What you need to do: Your answer must hold only the lines below from the line containing "dictionary of words." through the line containing "word is in the dictionary.", each reproduced exactly.

Data records below:

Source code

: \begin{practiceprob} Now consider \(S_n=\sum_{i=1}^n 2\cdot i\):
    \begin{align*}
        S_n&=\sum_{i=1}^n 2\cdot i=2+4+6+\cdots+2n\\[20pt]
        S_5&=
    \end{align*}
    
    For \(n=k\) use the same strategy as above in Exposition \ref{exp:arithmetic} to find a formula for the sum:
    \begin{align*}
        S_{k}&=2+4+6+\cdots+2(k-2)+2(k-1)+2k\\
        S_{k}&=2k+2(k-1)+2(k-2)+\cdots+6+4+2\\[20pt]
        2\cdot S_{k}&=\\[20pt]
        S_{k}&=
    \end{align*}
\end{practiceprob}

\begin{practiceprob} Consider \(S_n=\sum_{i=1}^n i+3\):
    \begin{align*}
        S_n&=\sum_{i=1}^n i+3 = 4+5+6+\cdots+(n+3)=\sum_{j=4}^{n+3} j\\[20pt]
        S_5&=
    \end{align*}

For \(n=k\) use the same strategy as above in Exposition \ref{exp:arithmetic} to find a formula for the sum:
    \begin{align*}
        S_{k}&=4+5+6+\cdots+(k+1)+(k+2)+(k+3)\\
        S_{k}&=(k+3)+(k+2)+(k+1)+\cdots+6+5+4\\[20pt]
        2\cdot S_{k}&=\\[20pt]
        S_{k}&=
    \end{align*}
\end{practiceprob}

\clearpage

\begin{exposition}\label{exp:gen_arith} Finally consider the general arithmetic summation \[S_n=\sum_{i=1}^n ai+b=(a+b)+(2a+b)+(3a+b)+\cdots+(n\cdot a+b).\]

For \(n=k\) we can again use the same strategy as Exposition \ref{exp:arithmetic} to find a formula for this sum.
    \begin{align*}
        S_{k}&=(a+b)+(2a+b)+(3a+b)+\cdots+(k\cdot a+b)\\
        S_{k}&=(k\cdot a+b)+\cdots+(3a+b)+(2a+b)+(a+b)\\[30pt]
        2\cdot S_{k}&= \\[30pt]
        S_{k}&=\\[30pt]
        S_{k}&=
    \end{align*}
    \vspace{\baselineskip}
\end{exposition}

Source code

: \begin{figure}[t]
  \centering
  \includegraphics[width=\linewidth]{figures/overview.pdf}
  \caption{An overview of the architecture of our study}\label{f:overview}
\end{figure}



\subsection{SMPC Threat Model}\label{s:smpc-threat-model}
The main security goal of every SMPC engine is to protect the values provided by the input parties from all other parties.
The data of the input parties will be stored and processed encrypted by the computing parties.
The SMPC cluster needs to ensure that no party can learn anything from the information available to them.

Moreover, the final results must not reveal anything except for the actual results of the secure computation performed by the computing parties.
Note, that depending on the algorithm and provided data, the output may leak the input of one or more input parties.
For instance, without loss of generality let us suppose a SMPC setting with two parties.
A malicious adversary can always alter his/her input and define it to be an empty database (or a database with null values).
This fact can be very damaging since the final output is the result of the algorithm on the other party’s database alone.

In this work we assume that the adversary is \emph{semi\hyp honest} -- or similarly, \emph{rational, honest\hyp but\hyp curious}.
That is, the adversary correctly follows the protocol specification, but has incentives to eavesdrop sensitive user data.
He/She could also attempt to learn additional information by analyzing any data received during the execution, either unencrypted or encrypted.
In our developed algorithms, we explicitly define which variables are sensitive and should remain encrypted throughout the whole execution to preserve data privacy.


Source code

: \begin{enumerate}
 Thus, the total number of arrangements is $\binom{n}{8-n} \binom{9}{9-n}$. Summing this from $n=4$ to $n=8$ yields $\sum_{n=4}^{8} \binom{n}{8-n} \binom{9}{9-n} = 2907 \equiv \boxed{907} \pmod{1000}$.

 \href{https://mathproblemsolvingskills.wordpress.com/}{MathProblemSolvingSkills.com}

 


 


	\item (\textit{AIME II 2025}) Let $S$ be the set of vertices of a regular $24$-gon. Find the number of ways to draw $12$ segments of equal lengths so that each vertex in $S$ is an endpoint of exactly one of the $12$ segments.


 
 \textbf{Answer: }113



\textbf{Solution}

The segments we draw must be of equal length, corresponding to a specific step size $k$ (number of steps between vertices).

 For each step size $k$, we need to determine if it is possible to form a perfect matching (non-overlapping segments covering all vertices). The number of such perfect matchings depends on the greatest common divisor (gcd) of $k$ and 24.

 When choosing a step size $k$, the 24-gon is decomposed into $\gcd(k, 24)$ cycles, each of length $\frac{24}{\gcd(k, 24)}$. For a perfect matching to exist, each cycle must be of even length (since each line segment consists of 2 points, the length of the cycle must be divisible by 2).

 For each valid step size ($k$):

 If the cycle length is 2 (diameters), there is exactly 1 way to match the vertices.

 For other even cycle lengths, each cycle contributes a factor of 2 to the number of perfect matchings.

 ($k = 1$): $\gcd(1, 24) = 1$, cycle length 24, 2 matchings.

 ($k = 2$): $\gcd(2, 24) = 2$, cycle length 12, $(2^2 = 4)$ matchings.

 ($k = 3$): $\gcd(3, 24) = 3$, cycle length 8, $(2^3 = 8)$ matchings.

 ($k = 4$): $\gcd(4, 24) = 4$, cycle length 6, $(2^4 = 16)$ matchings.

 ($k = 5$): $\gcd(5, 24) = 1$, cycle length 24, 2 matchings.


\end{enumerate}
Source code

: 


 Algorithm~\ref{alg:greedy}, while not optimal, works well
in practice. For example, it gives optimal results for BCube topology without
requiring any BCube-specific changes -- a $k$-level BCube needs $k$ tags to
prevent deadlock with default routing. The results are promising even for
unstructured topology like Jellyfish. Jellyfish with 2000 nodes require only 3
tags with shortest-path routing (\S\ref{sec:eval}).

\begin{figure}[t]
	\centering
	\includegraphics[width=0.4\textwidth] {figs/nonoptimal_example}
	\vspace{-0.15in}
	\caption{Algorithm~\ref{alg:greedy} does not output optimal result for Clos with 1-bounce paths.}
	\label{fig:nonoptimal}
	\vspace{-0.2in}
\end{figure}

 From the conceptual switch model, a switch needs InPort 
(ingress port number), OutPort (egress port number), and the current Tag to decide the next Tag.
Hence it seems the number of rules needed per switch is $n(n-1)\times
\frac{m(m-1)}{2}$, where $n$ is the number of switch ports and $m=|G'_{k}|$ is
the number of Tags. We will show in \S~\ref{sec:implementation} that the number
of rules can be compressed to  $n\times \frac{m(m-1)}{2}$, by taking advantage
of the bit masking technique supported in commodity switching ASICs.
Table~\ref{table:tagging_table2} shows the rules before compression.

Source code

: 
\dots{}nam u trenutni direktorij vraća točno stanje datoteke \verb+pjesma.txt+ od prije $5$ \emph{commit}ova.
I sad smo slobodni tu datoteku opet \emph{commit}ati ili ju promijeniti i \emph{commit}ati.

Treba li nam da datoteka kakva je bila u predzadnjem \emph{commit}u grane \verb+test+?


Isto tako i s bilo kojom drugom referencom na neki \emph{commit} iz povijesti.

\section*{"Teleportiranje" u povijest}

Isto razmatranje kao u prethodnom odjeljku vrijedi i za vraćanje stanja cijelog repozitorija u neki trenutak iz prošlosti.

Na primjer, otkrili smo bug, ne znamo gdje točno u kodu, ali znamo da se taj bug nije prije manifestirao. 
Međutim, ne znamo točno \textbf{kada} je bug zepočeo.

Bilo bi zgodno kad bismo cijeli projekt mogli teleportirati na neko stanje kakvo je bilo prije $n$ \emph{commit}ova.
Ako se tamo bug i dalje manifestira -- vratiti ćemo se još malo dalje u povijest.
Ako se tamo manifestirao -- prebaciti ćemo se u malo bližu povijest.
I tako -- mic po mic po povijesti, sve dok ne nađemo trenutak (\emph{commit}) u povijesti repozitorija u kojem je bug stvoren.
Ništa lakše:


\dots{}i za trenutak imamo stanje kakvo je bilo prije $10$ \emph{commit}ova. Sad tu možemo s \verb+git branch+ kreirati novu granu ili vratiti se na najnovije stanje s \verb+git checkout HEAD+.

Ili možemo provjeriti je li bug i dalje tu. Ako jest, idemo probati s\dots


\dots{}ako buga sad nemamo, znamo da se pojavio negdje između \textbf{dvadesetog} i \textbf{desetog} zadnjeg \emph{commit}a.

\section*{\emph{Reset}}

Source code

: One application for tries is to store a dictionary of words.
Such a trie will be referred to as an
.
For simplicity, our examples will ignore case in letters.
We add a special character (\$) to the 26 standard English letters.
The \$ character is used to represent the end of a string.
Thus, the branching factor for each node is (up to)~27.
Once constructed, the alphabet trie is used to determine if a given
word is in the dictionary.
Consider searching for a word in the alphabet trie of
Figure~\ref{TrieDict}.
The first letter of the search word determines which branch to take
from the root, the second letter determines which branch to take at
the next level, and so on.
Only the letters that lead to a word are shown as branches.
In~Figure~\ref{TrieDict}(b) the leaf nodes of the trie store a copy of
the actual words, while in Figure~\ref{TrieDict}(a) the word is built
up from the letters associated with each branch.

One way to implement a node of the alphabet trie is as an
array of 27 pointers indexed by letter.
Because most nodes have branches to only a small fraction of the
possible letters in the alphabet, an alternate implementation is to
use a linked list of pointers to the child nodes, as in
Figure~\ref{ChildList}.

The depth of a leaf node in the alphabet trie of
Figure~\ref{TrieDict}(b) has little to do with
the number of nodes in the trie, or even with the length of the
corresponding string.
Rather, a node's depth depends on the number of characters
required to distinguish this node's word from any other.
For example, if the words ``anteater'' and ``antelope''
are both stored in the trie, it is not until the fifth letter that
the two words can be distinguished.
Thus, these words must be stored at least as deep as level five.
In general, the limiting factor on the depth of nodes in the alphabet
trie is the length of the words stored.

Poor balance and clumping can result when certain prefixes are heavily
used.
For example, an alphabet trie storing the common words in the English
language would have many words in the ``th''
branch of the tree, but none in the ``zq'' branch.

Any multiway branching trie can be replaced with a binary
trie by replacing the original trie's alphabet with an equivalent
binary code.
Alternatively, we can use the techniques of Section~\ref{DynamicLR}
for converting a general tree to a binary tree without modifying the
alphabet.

End of Data records.

Task output:
: One application for tries is to store a dictionary of words.
Such a trie will be referred to as an
.
For simplicity, our examples will ignore case in letters.
We add a special character (\$) to the 26 standard English letters.
The \$ character is used to represent the end of a string.
Thus, the branching factor for each node is (up to)~27.
Once constructed, the alphabet trie is used to determine if a given
word is in the dictionary.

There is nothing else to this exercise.